Because the target lane is clear after the first lane change, the vehicle is planned to can successfully complete the double lane change without changing the travel speed such that the left lane is kept free for the other vehicles attempting to pass. Additionally, it can be seen that after the critical passing from the leading vehicles, because the front lane is free, the vehicle has the opportunity to make the second lane change is a gradual and smoother manner. Figure 6 represents the vehicle trajectory in the plane of the motion and how the vehicle passes the leading vehicles as a function of the iteration numbers of the RL-agent and environment interaction. The plot encompasses both of the longitudinal and lateral based trajectory variations and how the ego vehicle (blue) can pass the leading vehicles (red) without any collision and considering other dynamics obstacles in the environment (green car). Figure 7 illustrates the vehicle responses in terms of the steering system input, the applied torque for the yaw generation for smooth cornering velocity. These parameters are mainly the control tuning inputs to the system which can be seen that are within the reasonable ranges for tires before saturation and prior to the tire starting to drop the lateral force generation. In response to the applied inputs to the ego vehicle to follow the planned path, the dynamic response of the car in terms of the lateral acceleration (g-acceleration), yaw-rate variations and vehicle heading angle change during the intended trajectory travel are presented in Figure 8. Furthermore, it is clear that based on the co-simulations of the model, the path-planning and following the proposed trajectory by the ego vehicle can be performed satisfactorily.

Figure 6.

Vehicle trajectory in the plane of motion and the planned strategy for the vehicle passing the leading vehicles as a function of the iteration numbers of the RL-agent interaction with the environment.

Figure 7.

Dynamic variations related to: (a) steering system input and (b) applied torque for the yaw generation of the ego car.

Figure 8.

Dynamic responses of the ego car in terms of: (a) lateral acceleration, (b) yaw-rate variations, and (c) vehicle heading.

Scenario B

This scenario is considerably complex compared to the first scenario mainly because the ego vehicle is expected to perform two consecutive double-lane-change maneuvers.
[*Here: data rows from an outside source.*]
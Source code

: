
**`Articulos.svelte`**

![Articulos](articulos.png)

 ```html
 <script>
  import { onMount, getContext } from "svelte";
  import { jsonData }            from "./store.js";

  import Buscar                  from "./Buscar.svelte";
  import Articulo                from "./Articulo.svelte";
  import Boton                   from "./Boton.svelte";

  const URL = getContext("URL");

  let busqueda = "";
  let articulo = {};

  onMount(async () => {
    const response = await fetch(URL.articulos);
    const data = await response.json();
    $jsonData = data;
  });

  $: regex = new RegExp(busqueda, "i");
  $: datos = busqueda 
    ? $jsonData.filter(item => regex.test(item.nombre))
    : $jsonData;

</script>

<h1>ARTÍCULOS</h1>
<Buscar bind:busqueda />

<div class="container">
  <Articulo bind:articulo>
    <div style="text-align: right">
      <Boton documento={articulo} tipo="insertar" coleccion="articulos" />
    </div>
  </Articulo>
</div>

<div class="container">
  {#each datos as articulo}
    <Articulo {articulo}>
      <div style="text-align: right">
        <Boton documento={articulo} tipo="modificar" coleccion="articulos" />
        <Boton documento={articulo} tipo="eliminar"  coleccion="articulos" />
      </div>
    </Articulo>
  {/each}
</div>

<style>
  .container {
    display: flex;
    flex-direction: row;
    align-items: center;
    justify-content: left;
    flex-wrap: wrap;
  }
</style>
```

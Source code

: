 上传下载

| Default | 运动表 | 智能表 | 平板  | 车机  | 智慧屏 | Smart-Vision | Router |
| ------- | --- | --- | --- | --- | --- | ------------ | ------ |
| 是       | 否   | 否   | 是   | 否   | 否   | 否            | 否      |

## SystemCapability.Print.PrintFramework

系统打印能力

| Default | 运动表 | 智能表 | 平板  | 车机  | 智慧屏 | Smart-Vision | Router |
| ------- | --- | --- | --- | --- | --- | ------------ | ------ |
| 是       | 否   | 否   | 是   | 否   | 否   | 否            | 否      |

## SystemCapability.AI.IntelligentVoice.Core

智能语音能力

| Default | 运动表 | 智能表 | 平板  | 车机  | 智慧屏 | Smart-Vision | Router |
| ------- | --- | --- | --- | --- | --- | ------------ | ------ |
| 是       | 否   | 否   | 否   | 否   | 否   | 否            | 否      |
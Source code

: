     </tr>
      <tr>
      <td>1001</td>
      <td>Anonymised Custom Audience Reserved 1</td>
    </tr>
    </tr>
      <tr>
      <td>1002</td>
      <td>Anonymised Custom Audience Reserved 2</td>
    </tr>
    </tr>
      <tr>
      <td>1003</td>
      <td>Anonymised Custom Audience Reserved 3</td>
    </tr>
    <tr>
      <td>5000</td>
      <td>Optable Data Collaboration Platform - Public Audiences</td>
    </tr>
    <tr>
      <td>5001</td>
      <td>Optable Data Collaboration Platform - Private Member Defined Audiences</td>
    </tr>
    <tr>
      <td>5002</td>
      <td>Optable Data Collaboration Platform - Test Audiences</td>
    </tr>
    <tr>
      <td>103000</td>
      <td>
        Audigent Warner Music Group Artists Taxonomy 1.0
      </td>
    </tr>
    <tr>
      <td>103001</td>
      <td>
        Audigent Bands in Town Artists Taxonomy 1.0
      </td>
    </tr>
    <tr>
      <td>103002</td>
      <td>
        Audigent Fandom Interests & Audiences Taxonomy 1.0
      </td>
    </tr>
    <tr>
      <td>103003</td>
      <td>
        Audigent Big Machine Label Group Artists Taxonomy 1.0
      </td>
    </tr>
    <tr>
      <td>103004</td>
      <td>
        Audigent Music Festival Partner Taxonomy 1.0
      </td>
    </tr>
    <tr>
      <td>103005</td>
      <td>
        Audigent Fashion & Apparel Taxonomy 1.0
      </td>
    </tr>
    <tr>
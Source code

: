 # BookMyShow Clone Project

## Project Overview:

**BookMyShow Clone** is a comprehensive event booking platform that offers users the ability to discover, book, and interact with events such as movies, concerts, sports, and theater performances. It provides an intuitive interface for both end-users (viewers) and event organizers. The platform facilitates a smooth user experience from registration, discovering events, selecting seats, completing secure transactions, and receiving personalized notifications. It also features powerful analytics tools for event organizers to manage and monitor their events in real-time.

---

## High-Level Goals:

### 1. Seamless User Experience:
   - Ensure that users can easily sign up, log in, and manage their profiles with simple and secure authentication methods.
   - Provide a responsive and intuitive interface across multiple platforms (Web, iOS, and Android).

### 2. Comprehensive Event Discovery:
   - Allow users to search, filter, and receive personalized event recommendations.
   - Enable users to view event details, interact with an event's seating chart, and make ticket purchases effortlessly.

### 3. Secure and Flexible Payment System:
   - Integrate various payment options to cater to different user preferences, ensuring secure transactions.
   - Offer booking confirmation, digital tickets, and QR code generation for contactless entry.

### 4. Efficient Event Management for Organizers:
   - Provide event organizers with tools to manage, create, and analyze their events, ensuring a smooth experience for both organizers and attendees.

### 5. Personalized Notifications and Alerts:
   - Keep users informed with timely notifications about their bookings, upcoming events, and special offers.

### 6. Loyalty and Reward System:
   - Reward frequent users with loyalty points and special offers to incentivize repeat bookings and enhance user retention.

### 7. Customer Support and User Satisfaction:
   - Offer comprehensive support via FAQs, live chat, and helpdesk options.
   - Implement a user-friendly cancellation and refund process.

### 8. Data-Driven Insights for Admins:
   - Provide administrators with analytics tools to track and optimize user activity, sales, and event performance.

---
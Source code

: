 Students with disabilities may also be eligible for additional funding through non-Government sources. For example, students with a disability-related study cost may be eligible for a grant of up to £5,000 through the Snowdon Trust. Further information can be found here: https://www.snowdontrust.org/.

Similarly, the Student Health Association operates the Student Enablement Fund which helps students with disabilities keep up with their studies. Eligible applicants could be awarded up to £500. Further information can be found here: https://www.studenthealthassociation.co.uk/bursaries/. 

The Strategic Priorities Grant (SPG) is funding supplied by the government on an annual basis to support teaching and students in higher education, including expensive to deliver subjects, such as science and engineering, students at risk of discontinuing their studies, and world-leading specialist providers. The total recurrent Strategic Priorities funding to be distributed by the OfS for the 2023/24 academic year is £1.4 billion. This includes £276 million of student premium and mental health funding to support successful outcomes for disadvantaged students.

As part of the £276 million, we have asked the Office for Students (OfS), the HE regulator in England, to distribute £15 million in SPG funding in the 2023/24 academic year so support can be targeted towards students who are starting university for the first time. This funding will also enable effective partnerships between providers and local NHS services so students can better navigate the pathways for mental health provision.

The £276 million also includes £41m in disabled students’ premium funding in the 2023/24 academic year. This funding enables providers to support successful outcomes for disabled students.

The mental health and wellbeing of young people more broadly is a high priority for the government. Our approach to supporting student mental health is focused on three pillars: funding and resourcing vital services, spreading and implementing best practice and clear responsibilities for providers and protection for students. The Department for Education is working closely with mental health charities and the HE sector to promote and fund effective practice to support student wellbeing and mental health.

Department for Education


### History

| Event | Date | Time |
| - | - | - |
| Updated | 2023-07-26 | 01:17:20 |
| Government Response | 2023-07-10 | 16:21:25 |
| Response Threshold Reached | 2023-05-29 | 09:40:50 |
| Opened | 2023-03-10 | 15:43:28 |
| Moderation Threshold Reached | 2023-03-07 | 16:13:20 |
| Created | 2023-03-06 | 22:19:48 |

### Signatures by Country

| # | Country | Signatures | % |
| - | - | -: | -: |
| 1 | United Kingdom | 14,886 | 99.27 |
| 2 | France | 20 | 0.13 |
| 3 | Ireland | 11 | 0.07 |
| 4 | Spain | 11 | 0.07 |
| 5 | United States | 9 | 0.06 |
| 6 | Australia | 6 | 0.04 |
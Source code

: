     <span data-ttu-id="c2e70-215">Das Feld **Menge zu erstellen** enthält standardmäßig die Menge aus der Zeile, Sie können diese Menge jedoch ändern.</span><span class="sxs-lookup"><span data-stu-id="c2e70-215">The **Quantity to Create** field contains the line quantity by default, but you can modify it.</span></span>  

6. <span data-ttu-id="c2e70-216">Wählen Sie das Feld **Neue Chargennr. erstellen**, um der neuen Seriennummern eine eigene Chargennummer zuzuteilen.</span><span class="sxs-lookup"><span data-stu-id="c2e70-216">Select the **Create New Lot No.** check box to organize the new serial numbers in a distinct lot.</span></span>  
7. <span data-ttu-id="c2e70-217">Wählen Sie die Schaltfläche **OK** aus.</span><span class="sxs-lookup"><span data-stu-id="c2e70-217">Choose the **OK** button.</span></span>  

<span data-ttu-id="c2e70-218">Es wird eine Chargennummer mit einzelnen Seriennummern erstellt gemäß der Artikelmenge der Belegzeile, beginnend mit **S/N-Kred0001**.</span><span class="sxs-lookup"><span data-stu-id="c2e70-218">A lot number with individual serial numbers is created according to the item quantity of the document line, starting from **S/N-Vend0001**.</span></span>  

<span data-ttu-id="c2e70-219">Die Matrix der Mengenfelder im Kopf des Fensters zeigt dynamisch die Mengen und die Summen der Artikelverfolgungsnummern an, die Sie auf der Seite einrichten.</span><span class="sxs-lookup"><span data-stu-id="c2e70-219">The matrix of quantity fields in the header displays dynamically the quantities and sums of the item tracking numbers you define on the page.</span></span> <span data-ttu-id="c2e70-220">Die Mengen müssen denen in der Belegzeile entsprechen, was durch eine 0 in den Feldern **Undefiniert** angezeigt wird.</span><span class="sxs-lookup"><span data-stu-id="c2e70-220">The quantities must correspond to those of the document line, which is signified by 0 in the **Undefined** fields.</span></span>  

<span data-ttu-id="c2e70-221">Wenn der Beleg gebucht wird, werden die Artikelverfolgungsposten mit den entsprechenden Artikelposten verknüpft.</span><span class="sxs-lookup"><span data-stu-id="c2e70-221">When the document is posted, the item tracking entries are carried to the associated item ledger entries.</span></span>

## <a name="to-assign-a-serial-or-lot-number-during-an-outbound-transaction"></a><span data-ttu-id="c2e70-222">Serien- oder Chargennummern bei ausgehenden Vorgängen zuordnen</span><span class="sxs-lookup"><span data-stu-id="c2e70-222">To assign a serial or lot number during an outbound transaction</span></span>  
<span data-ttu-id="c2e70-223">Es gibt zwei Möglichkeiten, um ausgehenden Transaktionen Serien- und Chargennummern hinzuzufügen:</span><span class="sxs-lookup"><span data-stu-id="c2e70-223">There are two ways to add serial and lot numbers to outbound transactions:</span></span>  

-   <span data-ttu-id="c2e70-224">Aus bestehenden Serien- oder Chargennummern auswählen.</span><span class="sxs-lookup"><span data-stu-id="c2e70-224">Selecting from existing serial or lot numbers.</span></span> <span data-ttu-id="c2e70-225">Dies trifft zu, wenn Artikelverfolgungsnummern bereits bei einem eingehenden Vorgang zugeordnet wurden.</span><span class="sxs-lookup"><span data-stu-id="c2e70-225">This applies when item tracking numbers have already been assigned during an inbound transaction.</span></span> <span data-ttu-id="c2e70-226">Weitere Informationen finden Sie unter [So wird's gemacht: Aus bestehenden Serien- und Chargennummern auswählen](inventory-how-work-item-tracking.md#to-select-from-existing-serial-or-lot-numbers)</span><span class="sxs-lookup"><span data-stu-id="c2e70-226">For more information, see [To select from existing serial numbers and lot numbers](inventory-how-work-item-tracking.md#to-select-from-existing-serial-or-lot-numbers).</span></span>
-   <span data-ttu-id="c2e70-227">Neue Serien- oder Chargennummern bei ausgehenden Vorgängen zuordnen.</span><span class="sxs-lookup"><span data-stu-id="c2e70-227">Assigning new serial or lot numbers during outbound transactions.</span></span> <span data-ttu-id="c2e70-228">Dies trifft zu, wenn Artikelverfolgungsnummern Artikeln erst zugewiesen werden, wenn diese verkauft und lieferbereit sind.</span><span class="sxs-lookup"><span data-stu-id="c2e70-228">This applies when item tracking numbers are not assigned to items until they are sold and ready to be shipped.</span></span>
The leading vehicles are distributed within two lanes with various collision risk functions depending on the traveling speed. The relative positions and the collision risk functions related to the leading vehicles on the plane of the motion proposed can be seen in Figure 9. Furthermore, the planned trajectory for the ego vehicle based on the algorithm is also demonstrated in Figure 9. It can be seen that because the leading vehicles hold the constant speed lower than the ego vehicle and that the leading vehicles are distributed randomly, the optimal path to pass the entire vehicles safely without the collision risk is to perform two consecutive double-lane changes with different lengths depending on the collision risk function, road condition, and geometric understanding of the environment. It is also noted that the ego vehicle changes the lane to the left lane when it is clear and has sufficient space to accommodate the ego-vehicle with the constant speed. The vehicle keeps the constant speed to provide a smooth ride comfort for the passenger. It is also appreciated that the vehicle is intended to return to the original lane after any passing of the leading vehicles to keep the left lane free for other higher speed traveling cars. The measure of comfort for seated passengers inside vehicles, according to the ISO 2631-1:1997, is associated with the magnitude of exposure to the total magnitude of weighted accelerations in all directions. The root mean square (RMS) of the accelerations can be utilized to objectify the magnitude of the weighted accelerations:

(a_{w})_{j} = {[\frac{1}{T} \int_{0}^{t} {((a_{w})_{j} (τ))}^{2} d τ]}^{\frac{1}{2}} j = x, y, z

(45)

where $a_{w}$ is the weighted acceleration according to ISO 2631-1:1997, and the subscript $j$ demonstrates the acceleration component in each direction. As the road is assumed reasonably flat, and the longitudinal acceleration is negligible, the RMS contributions of these components converge to zero, and the only RMS of the weighted acceleration in the lateral direction is, according to ISO 2631-1 and Zhao and Schindler,⁴⁰ is obtained at 0.201 $\frac{m}{s^{2}}$ , which puts the measurable criterion in the comfortable range.

Figure 9.

Global Coordinate based path-planning based on the proposed algorithm based on: (a) collision-risk function and (b) on yaw-plane of motion.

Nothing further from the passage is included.